┌──

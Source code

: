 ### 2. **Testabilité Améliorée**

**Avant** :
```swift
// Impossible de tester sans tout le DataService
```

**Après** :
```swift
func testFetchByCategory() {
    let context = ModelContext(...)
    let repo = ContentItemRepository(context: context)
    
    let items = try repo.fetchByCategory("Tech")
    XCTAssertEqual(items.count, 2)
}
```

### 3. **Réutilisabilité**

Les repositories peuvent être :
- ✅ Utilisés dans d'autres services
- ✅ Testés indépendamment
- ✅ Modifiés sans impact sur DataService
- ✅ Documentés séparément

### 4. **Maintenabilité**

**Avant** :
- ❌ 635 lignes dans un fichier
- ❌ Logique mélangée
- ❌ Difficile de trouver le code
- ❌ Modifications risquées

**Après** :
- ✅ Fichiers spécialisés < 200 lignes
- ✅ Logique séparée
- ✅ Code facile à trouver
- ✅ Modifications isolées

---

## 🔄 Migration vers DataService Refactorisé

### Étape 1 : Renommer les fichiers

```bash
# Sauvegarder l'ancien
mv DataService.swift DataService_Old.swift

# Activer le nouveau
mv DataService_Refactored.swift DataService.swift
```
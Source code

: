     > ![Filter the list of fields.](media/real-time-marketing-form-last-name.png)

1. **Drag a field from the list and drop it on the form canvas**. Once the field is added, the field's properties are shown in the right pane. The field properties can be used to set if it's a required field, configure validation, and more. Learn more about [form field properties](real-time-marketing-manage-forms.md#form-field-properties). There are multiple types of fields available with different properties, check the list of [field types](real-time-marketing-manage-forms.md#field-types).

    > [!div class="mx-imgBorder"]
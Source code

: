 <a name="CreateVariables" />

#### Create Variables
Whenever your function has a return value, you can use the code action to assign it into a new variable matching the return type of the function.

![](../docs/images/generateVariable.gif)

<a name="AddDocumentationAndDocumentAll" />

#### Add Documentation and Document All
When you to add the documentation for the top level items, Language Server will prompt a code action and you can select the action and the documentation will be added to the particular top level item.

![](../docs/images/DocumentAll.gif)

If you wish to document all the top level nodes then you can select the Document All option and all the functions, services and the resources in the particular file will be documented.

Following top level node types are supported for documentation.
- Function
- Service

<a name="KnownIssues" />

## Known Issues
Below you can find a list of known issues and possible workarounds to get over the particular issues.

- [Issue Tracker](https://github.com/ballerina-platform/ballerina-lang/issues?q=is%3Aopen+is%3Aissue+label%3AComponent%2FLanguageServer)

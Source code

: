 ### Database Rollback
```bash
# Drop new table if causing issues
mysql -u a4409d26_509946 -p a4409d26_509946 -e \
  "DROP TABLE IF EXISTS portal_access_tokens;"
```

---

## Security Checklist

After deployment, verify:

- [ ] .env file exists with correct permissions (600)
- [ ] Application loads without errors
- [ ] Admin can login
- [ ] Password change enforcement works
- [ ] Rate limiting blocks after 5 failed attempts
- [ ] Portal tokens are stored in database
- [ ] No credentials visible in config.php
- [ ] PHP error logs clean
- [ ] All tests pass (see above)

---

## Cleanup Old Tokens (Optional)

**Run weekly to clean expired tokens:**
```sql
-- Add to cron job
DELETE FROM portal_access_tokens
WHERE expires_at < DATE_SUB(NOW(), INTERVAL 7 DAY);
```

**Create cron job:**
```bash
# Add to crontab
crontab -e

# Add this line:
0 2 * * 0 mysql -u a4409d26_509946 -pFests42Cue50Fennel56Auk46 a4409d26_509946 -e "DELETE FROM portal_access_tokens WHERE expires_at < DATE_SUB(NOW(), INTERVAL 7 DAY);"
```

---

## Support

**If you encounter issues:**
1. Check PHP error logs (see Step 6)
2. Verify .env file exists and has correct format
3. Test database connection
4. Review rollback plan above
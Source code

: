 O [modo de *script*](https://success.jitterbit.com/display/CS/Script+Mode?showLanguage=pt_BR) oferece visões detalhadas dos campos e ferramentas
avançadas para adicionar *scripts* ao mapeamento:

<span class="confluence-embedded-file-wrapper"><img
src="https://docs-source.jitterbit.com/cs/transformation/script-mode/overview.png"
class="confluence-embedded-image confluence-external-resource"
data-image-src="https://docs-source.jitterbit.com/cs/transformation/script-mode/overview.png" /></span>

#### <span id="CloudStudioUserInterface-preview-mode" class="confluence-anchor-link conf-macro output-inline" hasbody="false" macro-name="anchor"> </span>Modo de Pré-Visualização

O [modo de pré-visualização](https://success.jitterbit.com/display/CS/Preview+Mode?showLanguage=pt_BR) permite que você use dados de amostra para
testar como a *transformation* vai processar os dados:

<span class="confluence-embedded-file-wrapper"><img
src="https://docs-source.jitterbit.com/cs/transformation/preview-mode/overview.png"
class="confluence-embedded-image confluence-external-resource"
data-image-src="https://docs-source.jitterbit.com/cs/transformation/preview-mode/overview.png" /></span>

└──

- _EXERCISE DETAILS_: Where a line of the listing contains the word "select", it counts toward the total; say how many lines that makes, giving the number alone.

- _YOUR RESPONSE_: 2